This code behaves differently and produces a warning about void * arithmetic
when compiled without optimization:

#include 
void Fail(int *data) {
  _mm512_mask_i32scatter_epi32(data - 1, 0x, _mm512_set1_epi32(1),
_mm512_set1_epi32(1), 1);
}

Warning and writes are based at (void*)data - 1:

g++ -mavx512bw example.cc -c -o example.o
In file included from
/usr/lib/gcc/x86_64-pc-linux-gnu/9.3.0/include/immintrin.h:55,
 from example.cc:1:
example.cc: In function ‘void Foo(int*)’:
example.cc:4:37: warning: pointer of type ‘void *’ used in arithmetic
[-Wpointer-arith]
4 |   _mm512_mask_i32scatter_epi32(data - 1, 0x, _mm512_set1_epi32(1),
_mm512_set1_epi32(1), 1);
  | ^

No warning and writes are based at (void*)(data - 1), the expected behavior:

g++ -mavx512bw example.cc -O3 -c -o example.o
# No output.

If we look at avx512fintrin.h, it becomes clear why:

#ifdef __OPTIMIZE__
/* ... */
extern __inline void
__attribute__ ((__gnu_inline__, __always_inline__, __artificial__))
_mm512_mask_i32scatter_epi32 (void *__addr, __mmask16 __mask,
__m512i __index, __m512i __v1, int __scale)
{
  __builtin_ia32_scattersiv16si (__addr, __mask, (__v16si) __index,
 (__v16si) __v1, __scale);
}
/* ... */
#else
/* ... */
#define _mm512_mask_i32scatter_epi32(ADDR, MASK, INDEX, V1, SCALE)  \
  __builtin_ia32_scattersiv16si ((void *)ADDR, (__mmask16)MASK,   \
 (__v16si)(__m512i)INDEX,   \
 (__v16si)(__m512i)V1, (int)SCALE)
/* ... */
#endif

When compiled without optimization, the header uses a macro.  And data - 1 is
mapping to (void*)data - 1, producing a warning about type ‘void *’ used in
arithmetic as well as a different address calculation.  

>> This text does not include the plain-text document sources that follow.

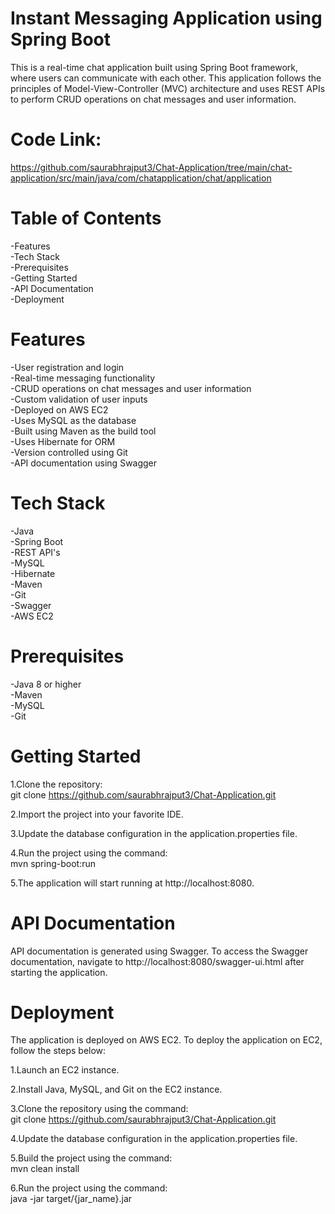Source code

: # Instant Messaging Application using Spring Boot

This is a real-time chat application built using Spring Boot framework, where users can communicate with each other. This application follows the principles of Model-View-Controller (MVC) architecture and uses REST APIs to perform CRUD operations on chat messages and user information.

# Code Link: 
https://github.com/saurabhrajput3/Chat-Application/tree/main/chat-application/src/main/java/com/chatapplication/chat/application

# Table of Contents
  -Features  
  -Tech Stack  
  -Prerequisites  
  -Getting Started  
  -API Documentation  
  -Deployment  
  

# Features
  -User registration and login  
  -Real-time messaging functionality  
  -CRUD operations on chat messages and user information  
  -Custom validation of user inputs  
  -Deployed on AWS EC2  
  -Uses MySQL as the database  
  -Built using Maven as the build tool  
  -Uses Hibernate for ORM  
  -Version controlled using Git  
  -API documentation using Swagger  
 
 
# Tech Stack
  -Java  
  -Spring Boot  
  -REST API's  
  -MySQL  
  -Hibernate  
  -Maven  
  -Git  
  -Swagger  
  -AWS EC2  


# Prerequisites
  -Java 8 or higher  
  -Maven  
  -MySQL  
  -Git  
  
  
# Getting Started

1.Clone the repository:  
  git clone https://github.com/saurabhrajput3/Chat-Application.git  
 
2.Import the project into your favorite IDE.  

3.Update the database configuration in the application.properties file.  

4.Run the project using the command:  
  mvn spring-boot:run  
 
5.The application will start running at http://localhost:8080.  

# API Documentation  
  API documentation is generated using Swagger. To access the Swagger documentation, navigate to http://localhost:8080/swagger-ui.html after starting the application.  
 

# Deployment
The application is deployed on AWS EC2. To deploy the application on EC2, follow the steps below:  

1.Launch an EC2 instance.  

2.Install Java, MySQL, and Git on the EC2 instance.  

3.Clone the repository using the command:  
  git clone https://github.com/saurabhrajput3/Chat-Application.git  

4.Update the database configuration in the application.properties file.  

5.Build the project using the command:  
    mvn clean install  

6.Run the project using the command:  
    java -jar target/{jar_name}.jar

Tested on two gcc versions.  

Using built-in specs.
COLLECT_GCC=gcc
COLLECT_LTO_WRAPPER=/usr/libexec/gcc/x86_64-pc-linux-gnu/9.3.0/lto-wrapper
Target: x86_64-pc-linux-gnu
Configured with: /var/tmp/portage/sys-devel/gcc-9.3.0/work/gcc-9.3.0/configure
--host=x86_64-pc-linux-gnu --build=x86_64-pc-linux-gnu --prefix=/usr
--bindir=/usr/x86_64-pc-linux-gnu/gcc-bin/9.3.0
--includedir=/usr/lib/gcc/x86_64-pc-linux-gnu/9.3.0/include
--datadir=/usr/share/gcc-data/x86_64-pc-linux-gnu/9.3.0
--mandir=/usr/share/gcc-data/x86_64-pc-linux-gnu/9.3.0/man
--infodir=/usr/share/gcc-data/x86_64-pc-linux-gnu/9.3.0/info
--with-gxx-include-dir=/usr/lib/gcc/x86_64-pc-linux-gnu/9.3.0/include/g++-v9
--with-python-dir=/share/gcc-data/x86_64-pc-linux-gnu/9.3.0/python
--enable-languages=c,c++,fortran --enable-obsolete --enable-secureplt
--disable-werror --with-system-zlib --enable-nls --without-included-gettext
--enable-checking=release --with-bugurl=https://bugs.gentoo.org/
--with-pkgversion='Gentoo 9.3.0 p2' --disable-esp --enable-libstdcxx-time
--enable-shared --enable-threads=posix --enable-__cxa_atexit
--enable-clocale=gnu --enable-multilib --with-multilib-list=m32,m64
--disable-altivec --disable-fixed-point --enable-targets=all --enable-libgomp
--disable-libmudflap --disable-libssp --disable-libada --disable-systemtap
--enable-vtable-verify --enable-lto --without-isl --enable-default-pie
--enable-default-ssp
Thread model: posix
gcc version 9.3.0 (Gentoo 9.3.0 p2) 

Using built-in specs.
COLLECT_GCC=g++
COLLECT_LTO_WRAPPER=/usr/lib/gcc/x86_64-linux-gnu/8/lto-wrapper
OFFLOAD_TARGET_NAMES=nvptx-none
OFFLOAD_TARGET_DEFAULT=1
Target: x86_64-linux-gnu
Configured with: ../src/configure -v --with-pkgversion='Ubuntu
8.4.0-1ubuntu1~18.04' --with-bugurl=file:///usr/share/doc/gcc-8/README.Bugs
--enable-languages=c,ada,c++,go,brig,d,fortran,objc,obj-c++ --prefix=/usr
--with-gcc-major-version-only --program-suffix=-8
--program-prefix=x86_64-linux-gnu- --enable-shared --enable-linker-build-id
--libexecdir=/usr/lib --without-included-gettext --enable-threads=posix
--libdir=/usr/lib --enable-nls --enable-clocale=gnu --enable-libstdcxx-debug
--enable-libstdcxx-time=yes --with-default-libstdcxx-abi=new
--enable-gnu-unique-object --disable-vtable-verify --enable-libmpx
--enable-plugin --enable-default-pie --with-system-zlib
--with-target-system-zlib=auto --enable-objc-gc=auto --enable-multiarch
--disable-werror --with-arch-32=i686 --with-abi=m64
--with-multilib-list=m32,m64,mx32 --enable-multilib --with-tune=generic
--enable-offload-targets=nvptx-none --without-cuda-driver
--enable-checking=release --build=x86_64-linux-gnu --host=x86_64-linux-gnu
--target=x86_64-linux-gnu
Thread model: posix
gcc version 8.4.0 (Ubuntu 8.4.0-1ubuntu1~18.04)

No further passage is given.